++++ Provided entries

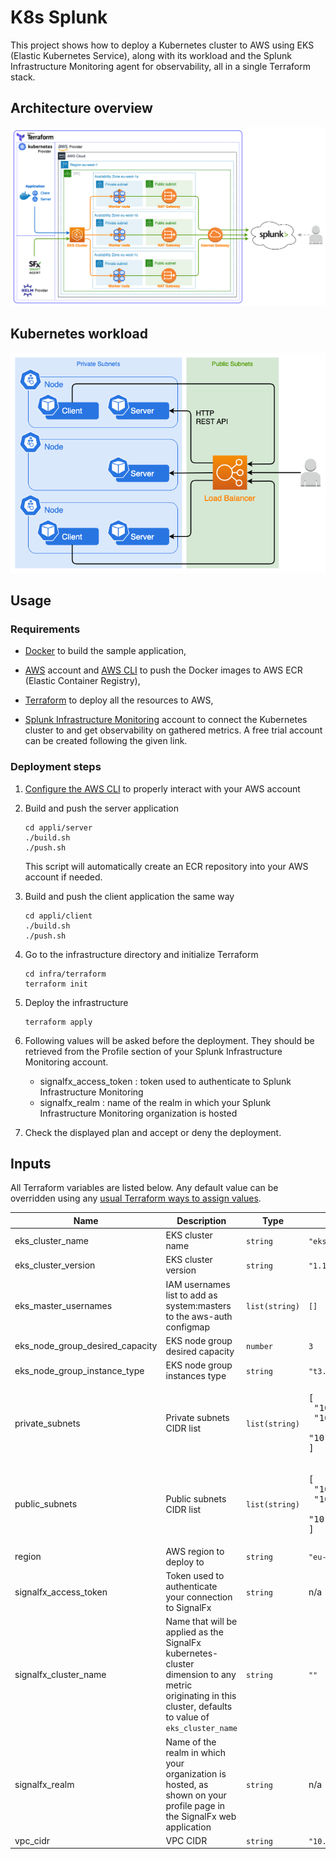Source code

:# K8s Splunk

This project shows how to deploy a Kubernetes cluster to AWS using EKS (Elastic Kubernetes Service), along with its workload and the Splunk Infrastructure Monitoring agent for observability, all in a single Terraform stack.

## Architecture overview

![Architecture](./img/architecture.png "Architecture")

## Kubernetes workload

![Workload](./img/workload.png "Workload")

## Usage

### Requirements

- [Docker](https://docs.docker.com) to build the sample application,

- [AWS](https://aws.amazon.com) account and [AWS CLI](https://docs.aws.amazon.com/cli/latest/userguide) to push the Docker images to AWS ECR (Elastic Container Registry),

- [Terraform](https://www.terraform.io) to deploy all the resources to AWS,

- [Splunk Infrastructure Monitoring](https://www.splunk.com/en_us/software/infrastructure-monitoring.html) account to connect the Kubernetes cluster to and get observability on gathered metrics. A free trial account can be created following the given link.

### Deployment steps

1. [Configure the AWS CLI](https://docs.aws.amazon.com/cli/latest/userguide/cli-chap-configure.html) to properly interact with your AWS account

2. Build and push the server application
   ```shell
   cd appli/server
   ./build.sh
   ./push.sh
   ```
   This script will automatically create an ECR repository into your AWS account if needed.

3. Build and push the client application the same way
   ```shell
   cd appli/client
   ./build.sh
   ./push.sh
   ```

4. Go to the infrastructure directory and initialize Terraform
   ```shell
   cd infra/terraform
   terraform init
   ```

5. Deploy the infrastructure
   ```shell
   terraform apply
   ```

6. Following values will be asked before the deployment. They should be retrieved from the Profile section of your Splunk Infrastructure Monitoring account.
   - signalfx_access_token : token used to authenticate to Splunk Infrastructure Monitoring
   - signalfx_realm : name of the realm in which your Splunk Infrastructure Monitoring organization is hosted

7. Check the displayed plan and accept or deny the deployment.

## Inputs

All Terraform variables are listed below. Any default value can be overridden using any [usual Terraform ways to assign values](https://www.terraform.io/docs/configuration/variables.html#assigning-values-to-root-module-variables).

| Name                                | Description                                                                                                                                               | Type           | Default                                                                            | Required |
| ----------------------------------- | --------------------------------------------------------------------------------------------------------------------------------------------------------- | -------------- | ---------------------------------------------------------------------------------- | :------: |
| eks\_cluster\_name                  | EKS cluster name                                                                                                                                          | `string`       | `"eks-cluster"`                                                                    |    no    |
| eks\_cluster\_version               | EKS cluster version                                                                                                                                       | `string`       | `"1.18"`                                                                           |    no    |
| eks\_master\_usernames              | IAM usernames list to add as system:masters to the aws-auth configmap                                                                                     | `list(string)` | `[]`                                                                               |    no    |
| eks\_node\_group\_desired\_capacity | EKS node group desired capacity                                                                                                                           | `number`       | `3`                                                                                |    no    |
| eks\_node\_group\_instance\_type    | EKS node group instances type                                                                                                                             | `string`       | `"t3.small"`                                                                       |    no    |
| private\_subnets                    | Private subnets CIDR list                                                                                                                                 | `list(string)` | <pre>[<br>  "10.0.1.0/24",<br>  "10.0.2.0/24",<br>  "10.0.3.0/24"<br>]</pre>       |    no    |
| public\_subnets                     | Public subnets CIDR list                                                                                                                                  | `list(string)` | <pre>[<br>  "10.0.101.0/24",<br>  "10.0.102.0/24",<br>  "10.0.103.0/24"<br>]</pre> |    no    |
| region                              | AWS region to deploy to                                                                                                                                   | `string`       | `"eu-west-1"`                                                                      |    no    |
| signalfx\_access\_token             | Token used to authenticate your connection to SignalFx                                                                                                    | `string`       | n/a                                                                                |   yes    |
| signalfx\_cluster\_name             | Name that will be applied as the SignalFx kubernetes-cluster dimension to any metric originating in this cluster, defaults to value of `eks_cluster_name` | `string`       | `""`                                                                               |    no    |
| signalfx\_realm                     | Name of the realm in which your organization is hosted, as shown on your profile page in the SignalFx web application                                     | `string`       | n/a                                                                                |   yes    |
| vpc\_cidr                           | VPC CIDR                                                                                                                                                  | `string`       | `"10.0.0.0/16"`                                                                    |    no    |
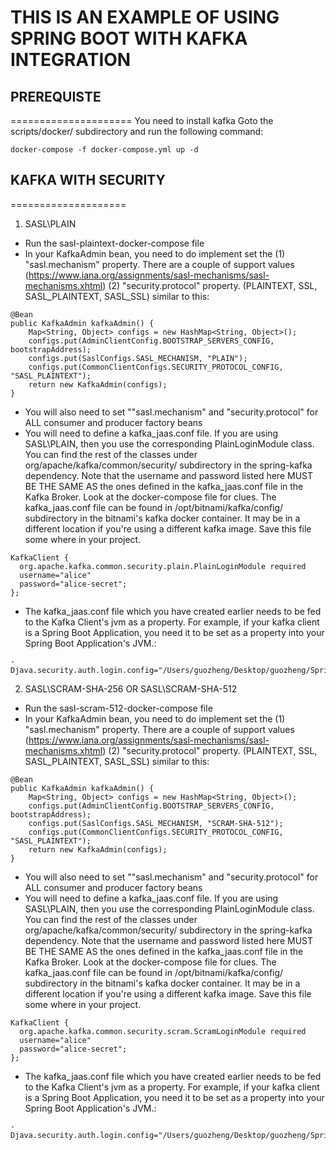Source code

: # THIS IS AN EXAMPLE OF USING SPRING BOOT WITH KAFKA INTEGRATION

## PREREQUISTE
=====================
You need to install kafka
Goto the scripts/docker/ subdirectory and run the following command:
```
docker-compose -f docker-compose.yml up -d
```

## KAFKA WITH SECURITY
====================

1. SASL\PLAIN
- Run the sasl-plaintext-docker-compose file
- In your KafkaAdmin bean, you need to do implement set the 
  (1) "sasl.mechanism" property. There are a couple of support values (https://www.iana.org/assignments/sasl-mechanisms/sasl-mechanisms.xhtml)
  (2) "security.protocol" property. (PLAINTEXT, SSL, SASL_PLAINTEXT, SASL_SSL)
  similar to this:
```
@Bean
public KafkaAdmin kafkaAdmin() {
    Map<String, Object> configs = new HashMap<String, Object>();
    configs.put(AdminClientConfig.BOOTSTRAP_SERVERS_CONFIG, bootstrapAddress);
    configs.put(SaslConfigs.SASL_MECHANISM, "PLAIN");
    configs.put(CommonClientConfigs.SECURITY_PROTOCOL_CONFIG, "SASL_PLAINTEXT");
    return new KafkaAdmin(configs);
}
```
- You will also need to set ""sasl.mechanism" and "security.protocol" for ALL consumer and producer factory beans
- You will need to define a kafka_jaas.conf file. If you are using SASL\PLAIN, then you use the corresponding PlainLoginModule class.
  You can find the rest of the classes under org/apache/kafka/common/security/ subdirectory in the spring-kafka dependency.
  Note that the username and password listed here MUST BE THE SAME AS the ones defined in the kafka_jaas.conf file in the Kafka Broker. Look at the docker-compose file for clues.
  The kafka_jaas.conf file can be found in /opt/bitnami/kafka/config/ subdirectory in the bitnami's kafka docker container. It may be in a different location if you're using a different kafka image.
  Save this file some where in your project.
```
KafkaClient {
  org.apache.kafka.common.security.plain.PlainLoginModule required
  username="alice"
  password="alice-secret";
};
```
- The kafka_jaas.conf file which you have created earlier needs to be fed to the Kafka Client's jvm as a property. 
  For example, if your kafka client is a Spring Boot Application, you need it to be set as a property into your Spring Boot Application's JVM.:
```
-Djava.security.auth.login.config="/Users/guozheng/Desktop/guozheng/SpringBootKafkaProject/src/main/resources/kafka_jaas.conf"
```

2. SASL\SCRAM-SHA-256 OR SASL\SCRAM-SHA-512
- Run the sasl-scram-512-docker-compose file
- In your KafkaAdmin bean, you need to do implement set the 
  (1) "sasl.mechanism" property. There are a couple of support values (https://www.iana.org/assignments/sasl-mechanisms/sasl-mechanisms.xhtml)
  (2) "security.protocol" property. (PLAINTEXT, SSL, SASL_PLAINTEXT, SASL_SSL)
  similar to this:
```
@Bean
public KafkaAdmin kafkaAdmin() {
    Map<String, Object> configs = new HashMap<String, Object>();
    configs.put(AdminClientConfig.BOOTSTRAP_SERVERS_CONFIG, bootstrapAddress);
    configs.put(SaslConfigs.SASL_MECHANISM, "SCRAM-SHA-512");
    configs.put(CommonClientConfigs.SECURITY_PROTOCOL_CONFIG, "SASL_PLAINTEXT");
    return new KafkaAdmin(configs);
}
```
- You will also need to set ""sasl.mechanism" and "security.protocol" for ALL consumer and producer factory beans
- You will need to define a kafka_jaas.conf file. If you are using SASL\PLAIN, then you use the corresponding PlainLoginModule class.
  You can find the rest of the classes under org/apache/kafka/common/security/ subdirectory in the spring-kafka dependency.
  Note that the username and password listed here MUST BE THE SAME AS the ones defined in the kafka_jaas.conf file in the Kafka Broker. Look at the docker-compose file for clues.
  The kafka_jaas.conf file can be found in /opt/bitnami/kafka/config/ subdirectory in the bitnami's kafka docker container. It may be in a different location if you're using a different kafka image.
  Save this file some where in your project.
```
KafkaClient {
  org.apache.kafka.common.security.scram.ScramLoginModule required
  username="alice"
  password="alice-secret";
};
```
- The kafka_jaas.conf file which you have created earlier needs to be fed to the Kafka Client's jvm as a property. 
  For example, if your kafka client is a Spring Boot Application, you need it to be set as a property into your Spring Boot Application's JVM.:
```
-Djava.security.auth.login.config="/Users/guozheng/Desktop/guozheng/SpringBootKafkaProject/src/main/resources/kafka_jaas.conf"
```
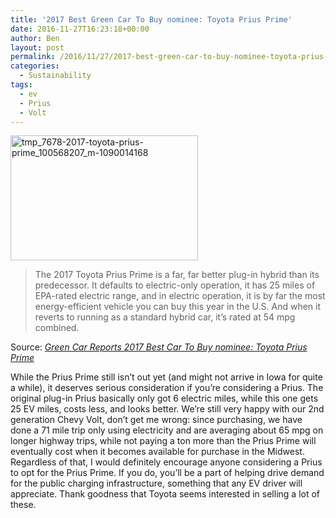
 ```yaml
---
title: '2017 Best Green Car To Buy nominee: Toyota Prius Prime'
date: 2016-11-27T16:23:18+00:00
author: Ben
layout: post
permalink: /2016/11/27/2017-best-green-car-to-buy-nominee-toyota-prius-prime/
categories:
  - Sustainability
tags:
  - ev
  - Prius
  - Volt
---
```

[<img class="alignnone size-medium wp-image-967" src="http://www.benjaminoakes.com/wp-content/uploads/2016/11/tmp_7678-2017-toyota-prius-prime_100568207_m-1090014168-300x200-2.jpg" alt="tmp_7678-2017-toyota-prius-prime_100568207_m-1090014168" width="300" height="200" />](http://www.benjaminoakes.com/wp-content/uploads/2016/11/tmp_7678-2017-toyota-prius-prime_100568207_m-1090014168.jpg)

> The 2017 Toyota Prius Prime is a far, far better plug-in hybrid than its predecessor. It defaults to electric-only operation, it has 25 miles of EPA-rated electric range, and in electric operation, it is by far the most energy-efficient vehicle you can buy this year in the U.S. And when it reverts to running as a standard hybrid car, it&#8217;s rated at 54 mpg combined.

Source: _[Green Car Reports 2017 Best Car To Buy nominee: Toyota Prius Prime](http://www.greencarreports.com/news/1106876_green-car-reports-2017-best-car-to-buy-nominee-toyota-prius-prime)_

While the Prius Prime still isn&#8217;t out yet (and might not arrive in Iowa for quite a while), it deserves serious consideration if you&#8217;re considering a Prius. The original plug-in Prius basically only got 6 electric miles, while this one gets 25 EV miles, costs less, and looks better. We&#8217;re still very happy with our 2nd generation Chevy Volt, don&#8217;t get me wrong: since purchasing, we have done a 71 mile trip only using electricity and are averaging about 65 mpg on longer highway trips, while not paying a ton more than the Prius Prime will eventually cost when it becomes available for purchase in the Midwest. Regardless of that, I would definitely encourage anyone considering a Prius to opt for the Prius Prime. If you do, you&#8217;ll be a part of helping drive demand for the public charging infrastructure, something that any EV driver will appreciate. Thank goodness that Toyota seems interested in selling a lot of these.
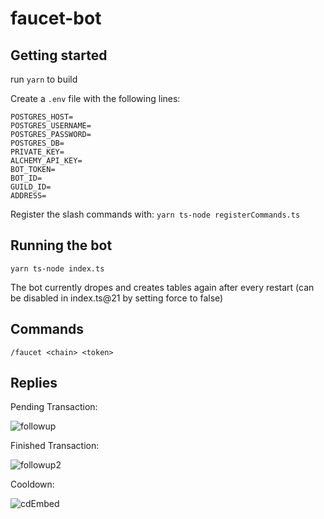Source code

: # faucet-bot

## Getting started

run `yarn` to build

Create a `.env` file with the following lines:

```
POSTGRES_HOST=
POSTGRES_USERNAME=
POSTGRES_PASSWORD=
POSTGRES_DB=
PRIVATE_KEY=
ALCHEMY_API_KEY=
BOT_TOKEN=
BOT_ID=
GUILD_ID=
ADDRESS=
```

Register the slash commands with: `yarn ts-node registerCommands.ts`

## Running the bot

`yarn ts-node index.ts`

The bot currently dropes and creates tables again after every restart (can be disabled in index.ts@21 by setting force to false)

## Commands

`/faucet <chain> <token>`

## Replies

Pending Transaction:

![followup](https://user-images.githubusercontent.com/94227101/200392158-10be9a55-8de3-4fbd-92e3-d5d314229a08.png)

Finished Transaction:

![followup2](https://user-images.githubusercontent.com/94227101/200392207-081b1ae7-d6eb-420b-a705-92772aa29dc3.png)

Cooldown:

![cdEmbed](https://user-images.githubusercontent.com/94227101/200073867-2b002175-c1e4-41e2-bc8b-fbba02867314.png)
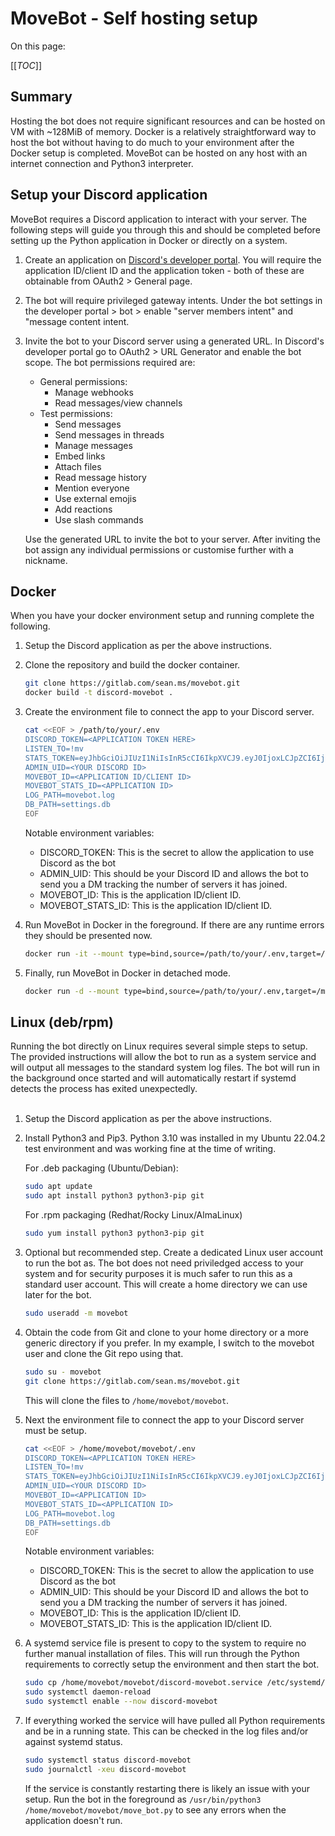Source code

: # MoveBot - Self hosting setup

On this page:

[[_TOC_]]

## Summary
Hosting the bot does not require significant resources and can be hosted on VM with ~128MiB of memory. Docker is a relatively straightforward way to host the bot without having to do much to your environment after the Docker setup is completed. MoveBot can be hosted on any host with an internet connection and Python3 interpreter.

## Setup your Discord application
MoveBot requires a Discord application to interact with your server. The following steps will guide you through this and should be completed before setting up the Python application in Docker or directly on a system.

1. Create an application on [Discord's developer portal](https://discord.com/developers/applications). You will require the application ID/client ID and the application token - both of these are obtainable from OAuth2 > General page.

2. The bot will require privileged gateway intents. Under the bot settings in the developer portal > bot > enable "server members intent" and "message content intent.

3. Invite the bot to your Discord server using a generated URL. In Discord's developer portal go to OAuth2 > URL Generator and enable the bot scope.
   The bot permissions required are:
      * General permissions:
        * Manage webhooks
        * Read messages/view channels
      * Test permissions:
        * Send messages
        * Send messages in threads
        * Manage messages
        * Embed links
        * Attach files
        * Read message history
        * Mention everyone
        * Use external emojis
        * Add reactions
        * Use slash commands

   Use the generated URL to invite the bot to your server. After inviting the bot assign any individual permissions or customise further with a nickname.


## Docker

When you have your docker environment setup and running complete the following.

1. Setup the Discord application as per the above instructions.

2. Clone the repository and build the docker container.

    ```bash
    git clone https://gitlab.com/sean.ms/movebot.git
    docker build -t discord-movebot .
    ```

3. Create the environment file to connect the app to your Discord server. 

    ```bash
    cat <<EOF > /path/to/your/.env
    DISCORD_TOKEN=<APPLICATION TOKEN HERE>
    LISTEN_TO=!mv 
    STATS_TOKEN=eyJhbGciOiJIUzI1NiIsInR5cCI6IkpXVCJ9.eyJ0IjoxLCJpZCI6Ijg0Njg1MTc4MjA0NzMwMTcyMiIsImlhdCI6MTYyMjIyODY3MH0._wz_HHk3Ao3jDCAbQuxQ-Y9T0sQDwBdFfwNp7_OtTks
    ADMIN_UID=<YOUR DISCORD ID>
    MOVEBOT_ID=<APPLICATION ID/CLIENT ID>
    MOVEBOT_STATS_ID=<APPLICATION ID>
    LOG_PATH=movebot.log
    DB_PATH=settings.db
    EOF
    ```

    Notable environment variables:
      - DISCORD_TOKEN: This is the secret to allow the application to use Discord as the bot
      - ADMIN_UID: This should be your Discord ID and allows the bot to send you a DM tracking the number of servers it has joined.
      - MOVEBOT_ID: This is the application ID/client ID.
      - MOVEBOT_STATS_ID: This is the application ID/client ID.

4. Run MoveBot in Docker in the foreground. If there are any runtime errors they should be presented now.
    ```bash
    docker run -it --mount type=bind,source=/path/to/your/.env,target=/movebot/.env discord-movebot move_bot.py
    ```

5. Finally, run MoveBot in Docker in detached mode.
    ```bash
    docker run -d --mount type=bind,source=/path/to/your/.env,target=/movebot/.env discord-movebot move_bot.py
    ```

## Linux (deb/rpm)
Running the bot directly on Linux requires several simple steps to setup. The provided instructions will allow the bot to run as a system service and will output all messages to the standard system log files. The bot will run in the background once started and will automatically restart if systemd detects the process has exited unexpectedly.<br>
<br>

1. Setup the Discord application as per the above instructions.

2. Install Python3 and Pip3. Python 3.10 was installed in my Ubuntu 22.04.2 test environment and was working fine at the time of writing.

    For .deb packaging (Ubuntu/Debian):
    ```bash
    sudo apt update
    sudo apt install python3 python3-pip git
    ```

    For .rpm packaging (Redhat/Rocky Linux/AlmaLinux)
    ```bash
    sudo yum install python3 python3-pip git
    ```

3. Optional but recommended step. Create a dedicated Linux user account to run the bot as. The bot does not need priviledged access to your system and for security purposes it is much safer to run this as a standard user account. This will create a home directory we can use later for the bot.

    ```bash
    sudo useradd -m movebot
    ```

4. Obtain the code from Git and clone to your home directory or a more generic directory if you prefer. In my example, I switch to the movebot user and clone the Git repo using that.

    ```bash
    sudo su - movebot
    git clone https://gitlab.com/sean.ms/movebot.git
    ```
  
   This will clone the files to `/home/movebot/movebot`.

5. Next the environment file to connect the app to your Discord server must be setup. 

    ```bash
    cat <<EOF > /home/movebot/movebot/.env
    DISCORD_TOKEN=<APPLICATION TOKEN HERE>
    LISTEN_TO=!mv 
    STATS_TOKEN=eyJhbGciOiJIUzI1NiIsInR5cCI6IkpXVCJ9.eyJ0IjoxLCJpZCI6Ijg0Njg1MTc4MjA0NzMwMTcyMiIsImlhdCI6MTYyMjIyODY3MH0._wz_HHk3Ao3jDCAbQuxQ-Y9T0sQDwBdFfwNp7_OtTks
    ADMIN_UID=<YOUR DISCORD ID>
    MOVEBOT_ID=<APPLICATION ID>
    MOVEBOT_STATS_ID=<APPLICATION ID>
    LOG_PATH=movebot.log
    DB_PATH=settings.db
    EOF
    ```

    Notable environment variables:
      - DISCORD_TOKEN: This is the secret to allow the application to use Discord as the bot
      - ADMIN_UID: This should be your Discord ID and allows the bot to send you a DM tracking the number of servers it has joined.
      - MOVEBOT_ID: This is the application ID/client ID.
      - MOVEBOT_STATS_ID: This is the application ID/client ID.

6. A systemd service file is present to copy to the system to require no further manual installation of files. This will run through the Python requirements to correctly setup the environment and then start the bot.

    ```bash
    sudo cp /home/movebot/movebot/discord-movebot.service /etc/systemd/system/
    sudo systemctl daemon-reload
    sudo systemctl enable --now discord-movebot
    ```

7. If everything worked the service will have pulled all Python requirements and be in a running state. This can be checked in the log files and/or against systemd status.

   ```bash
   sudo systemctl status discord-movebot
   sudo journalctl -xeu discord-movebot
   ```

   If the service is constantly restarting there is likely an issue with your setup. Run the bot in the foreground as `/usr/bin/python3 /home/movebot/movebot/move_bot.py` to see any errors when the application doesn't run.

++++++++

Directions:
Starting at the first line of the listing above, write out each line exactly and nothing else until you reach the line containing "## Kubernetes workload", which is included as well; omit all pictures.

Task answer:
Source code

:# K8s Splunk

This project shows how to deploy a Kubernetes cluster to AWS using EKS (Elastic Kubernetes Service), along with its workload and the Splunk Infrastructure Monitoring agent for observability, all in a single Terraform stack.

## Architecture overview

![Architecture](./img/architecture.png "Architecture")

## Kubernetes workload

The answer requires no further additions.